*Provided records*:
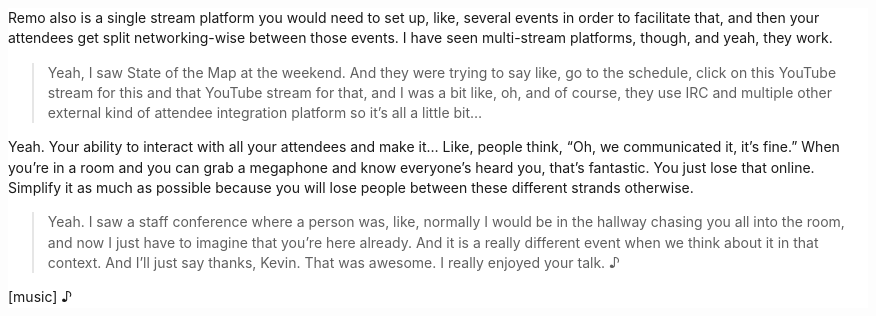 Remo also is a single stream platform you would need to set up, like, several events in order to facilitate that, and then your attendees get split networking-wise between those events. I have seen multi-stream platforms, though, and yeah, they work.

> Yeah, I saw State of the Map at the weekend. And they were trying to say like, go to the schedule, click on this YouTube stream for this and that YouTube stream for that, and I was a bit like, oh, and of course, they use IRC and multiple other external kind of attendee integration platform so it’s all a little bit…

Yeah. Your ability to interact with all your attendees and make it… Like, people think, “Oh, we communicated it, it’s fine.” When you’re in a room and you can grab a megaphone and know everyone’s heard you, that’s fantastic. You just lose that online. Simplify it as much as possible because you will lose people between these different strands otherwise.

> Yeah. I saw a staff conference where a person was, like, normally I would be in the hallway chasing you all into the room, and now I just have to imagine that you’re here already. And it is a really different event when we think about it in that context. And I’ll just say thanks, Kevin. That was awesome. I really enjoyed your talk. ♪

[music] ♪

*Work instruction*: Every entry above should be restated word for word, with the images left out.

*Solution for this problem*:
 Remo also is a single stream platform you would need to set up, like, several events in order to facilitate that, and then your attendees get split networking-wise between those events. I have seen multi-stream platforms, though, and yeah, they work.

> Yeah, I saw State of the Map at the weekend. And they were trying to say like, go to the schedule, click on this YouTube stream for this and that YouTube stream for that, and I was a bit like, oh, and of course, they use IRC and multiple other external kind of attendee integration platform so it’s all a little bit…

Yeah. Your ability to interact with all your attendees and make it… Like, people think, “Oh, we communicated it, it’s fine.” When you’re in a room and you can grab a megaphone and know everyone’s heard you, that’s fantastic. You just lose that online. Simplify it as much as possible because you will lose people between these different strands otherwise.

> Yeah. I saw a staff conference where a person was, like, normally I would be in the hallway chasing you all into the room, and now I just have to imagine that you’re here already. And it is a really different event when we think about it in that context. And I’ll just say thanks, Kevin. That was awesome. I really enjoyed your talk. ♪

[music] ♪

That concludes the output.